Compared to healthy children in the United States, HIV-infected children are hospitalized 10 times more often and have three times as many yearly outpatient visits. Although hospitalization rates for children with HIV were slightly lower than that of HIV-infected adults, the children had 30 percent more outpatient visits.

In addition to younger children, children with more advanced HIV infection, high viral loads or AIDS, or those of non-Caucasian ethnicity, had significantly more outpatient visits and hospitalizations in 2000.

"The good news from these findings is that hospitalization rates and outpatient visits for HIV-infected children appear to be three to four times lower than they were for HIV-infected children in the early 1990s when HAART therapy was not available," Siberry said.

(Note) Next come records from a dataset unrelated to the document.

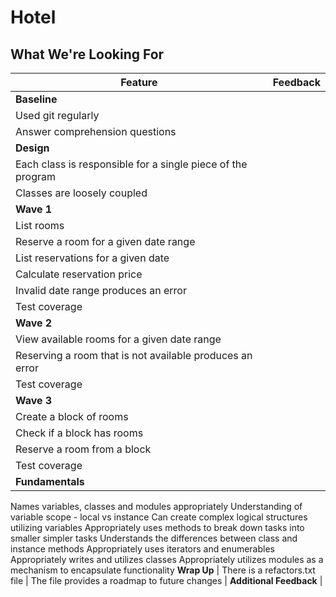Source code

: # Hotel
## What We're Looking For

Feature | Feedback
---     | ---
**Baseline** |
Used git regularly	|
Answer comprehension questions	|
**Design** |
Each class is responsible for a single piece of the program |
Classes are loosely coupled |
**Wave 1** |
List rooms |
Reserve a room for a given date range |
List reservations for a given date |
Calculate reservation price |
Invalid date range produces an error |
Test coverage |
**Wave 2** |
View available rooms for a given date range |
Reserving a room that is not available produces an error |
Test coverage |
**Wave 3** |
Create a block of rooms |
Check if a block has rooms |
Reserve a room from a block |
Test coverage |
**Fundamentals** | 
Names variables, classes and modules appropriately
Understanding of variable scope - local vs instance
Can create complex logical structures utilizing variables
Appropriately uses methods to break down tasks into smaller simpler tasks
Understands the differences between class and instance methods
Appropriately uses iterators and enumerables
Appropriately writes and utilizes classes
Appropriately utilizes modules as a mechanism to encapsulate functionality
**Wrap Up** |
There is a refactors.txt file |
The file provides a roadmap to future changes |
**Additional Feedback** |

The HIV Research Network comprises 18 medical institutions located across the United States that treat more than 16,000 patients with HIV disease. Each institution assembles data on the clinical and demographic characteristics of its HIV-infected patients, the frequency of each patient's outpatient clinic visits and the number of inpatient admissions. Participating institutions then send the information to the data coordinating center located at the Johns Hopkins School of Medicine, where the information is consolidated into a single uniform database.

Co-authors of this study are Kelly Gebo of the Johns Hopkins School of Medicine; Richard Rutstein of Children's Hospital of Philadelphia; Patricia Flynn of St. Jude's Children's Hospital; and Stephen Spector of the University of California, San Diego.